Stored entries
>>
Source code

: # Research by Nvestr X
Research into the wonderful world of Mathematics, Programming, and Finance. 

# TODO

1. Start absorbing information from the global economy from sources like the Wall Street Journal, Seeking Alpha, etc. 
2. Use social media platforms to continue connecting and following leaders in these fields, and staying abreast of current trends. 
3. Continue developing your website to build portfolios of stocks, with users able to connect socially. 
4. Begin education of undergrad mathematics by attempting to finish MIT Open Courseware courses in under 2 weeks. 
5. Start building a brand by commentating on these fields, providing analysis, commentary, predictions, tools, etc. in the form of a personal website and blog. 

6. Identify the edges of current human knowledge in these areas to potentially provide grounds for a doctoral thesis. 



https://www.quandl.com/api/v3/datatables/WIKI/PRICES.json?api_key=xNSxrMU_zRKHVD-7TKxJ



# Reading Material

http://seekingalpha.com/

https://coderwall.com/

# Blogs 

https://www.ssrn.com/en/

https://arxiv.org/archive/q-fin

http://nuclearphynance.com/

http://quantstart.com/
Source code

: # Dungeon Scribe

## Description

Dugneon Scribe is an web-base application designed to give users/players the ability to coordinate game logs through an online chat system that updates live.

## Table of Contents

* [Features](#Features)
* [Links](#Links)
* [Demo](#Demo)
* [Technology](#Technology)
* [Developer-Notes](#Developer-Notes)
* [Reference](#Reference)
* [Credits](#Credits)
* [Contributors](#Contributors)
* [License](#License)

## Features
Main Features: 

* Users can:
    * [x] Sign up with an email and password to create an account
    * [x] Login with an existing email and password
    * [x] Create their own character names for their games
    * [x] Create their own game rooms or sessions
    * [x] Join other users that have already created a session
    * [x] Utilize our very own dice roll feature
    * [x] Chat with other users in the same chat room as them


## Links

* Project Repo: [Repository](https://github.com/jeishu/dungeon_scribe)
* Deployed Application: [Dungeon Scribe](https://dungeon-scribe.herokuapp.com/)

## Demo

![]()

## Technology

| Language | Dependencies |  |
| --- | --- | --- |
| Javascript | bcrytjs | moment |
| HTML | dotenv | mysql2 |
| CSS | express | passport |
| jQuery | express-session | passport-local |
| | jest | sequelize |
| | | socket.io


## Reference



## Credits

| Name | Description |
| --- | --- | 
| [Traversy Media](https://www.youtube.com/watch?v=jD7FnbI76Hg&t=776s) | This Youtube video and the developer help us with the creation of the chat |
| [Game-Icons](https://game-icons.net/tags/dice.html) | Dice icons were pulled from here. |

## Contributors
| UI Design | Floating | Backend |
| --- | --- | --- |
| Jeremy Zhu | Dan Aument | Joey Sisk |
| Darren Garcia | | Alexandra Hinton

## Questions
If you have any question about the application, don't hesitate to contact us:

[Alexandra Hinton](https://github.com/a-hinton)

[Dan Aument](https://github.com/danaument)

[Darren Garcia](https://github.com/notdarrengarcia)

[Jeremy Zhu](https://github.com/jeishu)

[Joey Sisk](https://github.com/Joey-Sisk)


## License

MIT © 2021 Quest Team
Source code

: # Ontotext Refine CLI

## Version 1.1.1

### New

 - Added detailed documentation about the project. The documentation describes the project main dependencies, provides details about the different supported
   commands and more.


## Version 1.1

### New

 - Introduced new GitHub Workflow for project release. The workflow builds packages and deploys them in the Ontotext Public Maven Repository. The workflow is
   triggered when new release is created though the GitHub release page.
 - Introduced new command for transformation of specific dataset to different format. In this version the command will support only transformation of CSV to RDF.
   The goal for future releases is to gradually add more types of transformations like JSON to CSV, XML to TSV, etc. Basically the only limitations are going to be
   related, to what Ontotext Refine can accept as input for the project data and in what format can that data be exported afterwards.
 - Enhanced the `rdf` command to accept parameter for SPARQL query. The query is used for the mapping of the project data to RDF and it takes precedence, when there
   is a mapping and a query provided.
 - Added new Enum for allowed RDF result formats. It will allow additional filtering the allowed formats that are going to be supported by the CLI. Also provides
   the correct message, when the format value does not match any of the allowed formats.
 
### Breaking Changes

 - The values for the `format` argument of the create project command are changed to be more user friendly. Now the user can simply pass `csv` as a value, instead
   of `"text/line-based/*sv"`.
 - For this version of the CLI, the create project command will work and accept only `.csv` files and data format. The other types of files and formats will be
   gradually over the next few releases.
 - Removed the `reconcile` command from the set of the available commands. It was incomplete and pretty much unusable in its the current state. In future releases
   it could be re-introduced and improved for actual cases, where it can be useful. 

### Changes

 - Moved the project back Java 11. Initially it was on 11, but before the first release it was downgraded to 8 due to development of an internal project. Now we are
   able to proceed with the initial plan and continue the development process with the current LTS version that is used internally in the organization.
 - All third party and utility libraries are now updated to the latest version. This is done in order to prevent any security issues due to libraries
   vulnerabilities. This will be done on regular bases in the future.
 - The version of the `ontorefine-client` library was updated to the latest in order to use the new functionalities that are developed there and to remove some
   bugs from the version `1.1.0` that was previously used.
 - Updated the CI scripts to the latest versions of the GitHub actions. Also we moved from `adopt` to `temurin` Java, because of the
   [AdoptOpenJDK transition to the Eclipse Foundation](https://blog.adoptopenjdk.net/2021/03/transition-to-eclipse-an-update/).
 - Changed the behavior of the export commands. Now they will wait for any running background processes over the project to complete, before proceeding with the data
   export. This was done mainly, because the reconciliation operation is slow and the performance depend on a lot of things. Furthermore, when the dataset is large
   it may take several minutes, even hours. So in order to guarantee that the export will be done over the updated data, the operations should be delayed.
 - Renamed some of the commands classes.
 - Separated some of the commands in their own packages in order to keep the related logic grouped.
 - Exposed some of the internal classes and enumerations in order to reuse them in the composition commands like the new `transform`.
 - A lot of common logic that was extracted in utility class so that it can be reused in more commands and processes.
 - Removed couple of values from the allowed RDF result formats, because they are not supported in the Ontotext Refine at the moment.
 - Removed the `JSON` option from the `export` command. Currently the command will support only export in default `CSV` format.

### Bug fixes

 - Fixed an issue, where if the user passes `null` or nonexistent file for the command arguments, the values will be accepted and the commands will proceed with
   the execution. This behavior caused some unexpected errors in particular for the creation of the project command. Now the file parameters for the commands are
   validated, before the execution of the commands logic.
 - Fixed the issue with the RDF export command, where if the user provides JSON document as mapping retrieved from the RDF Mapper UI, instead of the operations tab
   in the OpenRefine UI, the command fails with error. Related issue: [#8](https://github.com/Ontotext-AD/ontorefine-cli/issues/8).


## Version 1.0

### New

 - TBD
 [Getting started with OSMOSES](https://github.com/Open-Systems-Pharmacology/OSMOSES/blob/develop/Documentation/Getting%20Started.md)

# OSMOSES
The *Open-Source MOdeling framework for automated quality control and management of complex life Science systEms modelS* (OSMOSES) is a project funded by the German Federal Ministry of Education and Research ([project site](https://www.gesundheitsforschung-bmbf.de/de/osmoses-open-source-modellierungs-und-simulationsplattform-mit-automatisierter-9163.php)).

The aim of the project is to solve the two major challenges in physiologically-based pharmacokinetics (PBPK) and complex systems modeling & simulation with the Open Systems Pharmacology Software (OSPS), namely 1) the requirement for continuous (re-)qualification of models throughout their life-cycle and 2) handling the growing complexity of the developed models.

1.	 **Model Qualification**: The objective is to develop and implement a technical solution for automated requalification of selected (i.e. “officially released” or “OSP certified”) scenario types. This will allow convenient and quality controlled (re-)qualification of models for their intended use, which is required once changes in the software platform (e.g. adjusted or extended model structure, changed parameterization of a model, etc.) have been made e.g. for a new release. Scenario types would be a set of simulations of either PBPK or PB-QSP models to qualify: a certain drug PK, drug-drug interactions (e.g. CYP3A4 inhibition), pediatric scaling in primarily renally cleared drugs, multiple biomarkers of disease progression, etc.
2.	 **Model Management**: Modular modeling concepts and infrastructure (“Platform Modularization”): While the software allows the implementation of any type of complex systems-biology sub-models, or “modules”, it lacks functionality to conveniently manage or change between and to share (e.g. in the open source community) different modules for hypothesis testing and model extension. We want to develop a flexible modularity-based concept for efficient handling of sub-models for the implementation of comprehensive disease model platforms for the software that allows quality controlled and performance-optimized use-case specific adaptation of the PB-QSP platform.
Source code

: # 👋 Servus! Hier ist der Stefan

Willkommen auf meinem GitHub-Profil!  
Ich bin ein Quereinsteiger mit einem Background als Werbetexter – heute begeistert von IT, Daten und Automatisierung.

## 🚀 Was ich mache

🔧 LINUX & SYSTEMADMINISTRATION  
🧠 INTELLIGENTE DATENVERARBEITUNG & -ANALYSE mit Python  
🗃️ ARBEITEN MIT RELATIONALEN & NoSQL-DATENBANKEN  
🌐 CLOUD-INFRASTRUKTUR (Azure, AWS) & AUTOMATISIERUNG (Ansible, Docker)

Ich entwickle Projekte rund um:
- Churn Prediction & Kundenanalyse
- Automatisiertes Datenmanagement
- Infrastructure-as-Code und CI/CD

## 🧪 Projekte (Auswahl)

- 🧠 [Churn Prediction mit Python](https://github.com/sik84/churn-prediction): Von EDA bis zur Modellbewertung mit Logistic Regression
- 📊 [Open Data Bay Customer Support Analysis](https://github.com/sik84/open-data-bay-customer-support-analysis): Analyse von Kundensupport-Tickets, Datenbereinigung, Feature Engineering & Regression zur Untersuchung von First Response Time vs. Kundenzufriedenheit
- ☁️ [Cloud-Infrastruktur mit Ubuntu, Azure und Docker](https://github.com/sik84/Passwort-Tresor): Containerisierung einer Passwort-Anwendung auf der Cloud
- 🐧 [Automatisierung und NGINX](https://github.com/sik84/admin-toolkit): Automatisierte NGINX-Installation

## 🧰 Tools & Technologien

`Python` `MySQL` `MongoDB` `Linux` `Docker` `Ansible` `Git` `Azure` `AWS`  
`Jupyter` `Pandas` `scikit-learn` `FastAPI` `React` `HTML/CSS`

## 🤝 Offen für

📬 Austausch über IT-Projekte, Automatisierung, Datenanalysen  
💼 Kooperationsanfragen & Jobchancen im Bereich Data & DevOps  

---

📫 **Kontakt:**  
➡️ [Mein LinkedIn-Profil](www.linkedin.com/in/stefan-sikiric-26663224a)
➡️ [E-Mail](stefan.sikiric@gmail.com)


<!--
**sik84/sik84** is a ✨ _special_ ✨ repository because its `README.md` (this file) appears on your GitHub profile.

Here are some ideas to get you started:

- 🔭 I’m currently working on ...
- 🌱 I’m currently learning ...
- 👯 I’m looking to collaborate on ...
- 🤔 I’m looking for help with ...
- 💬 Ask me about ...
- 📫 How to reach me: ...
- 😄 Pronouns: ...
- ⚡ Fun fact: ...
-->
<<
For each line in the entries that holds "when", return that line.

Solution to this task:
   triggered when new release is created though the GitHub release page.
 - Enhanced the `rdf` command to accept parameter for SPARQL query. The query is used for the mapping of the project data to RDF and it takes precedence, when there
   the correct message, when the format value does not match any of the allowed formats.
   export. This was done mainly, because the reconciliation operation is slow and the performance depend on a lot of things. Furthermore, when the dataset is large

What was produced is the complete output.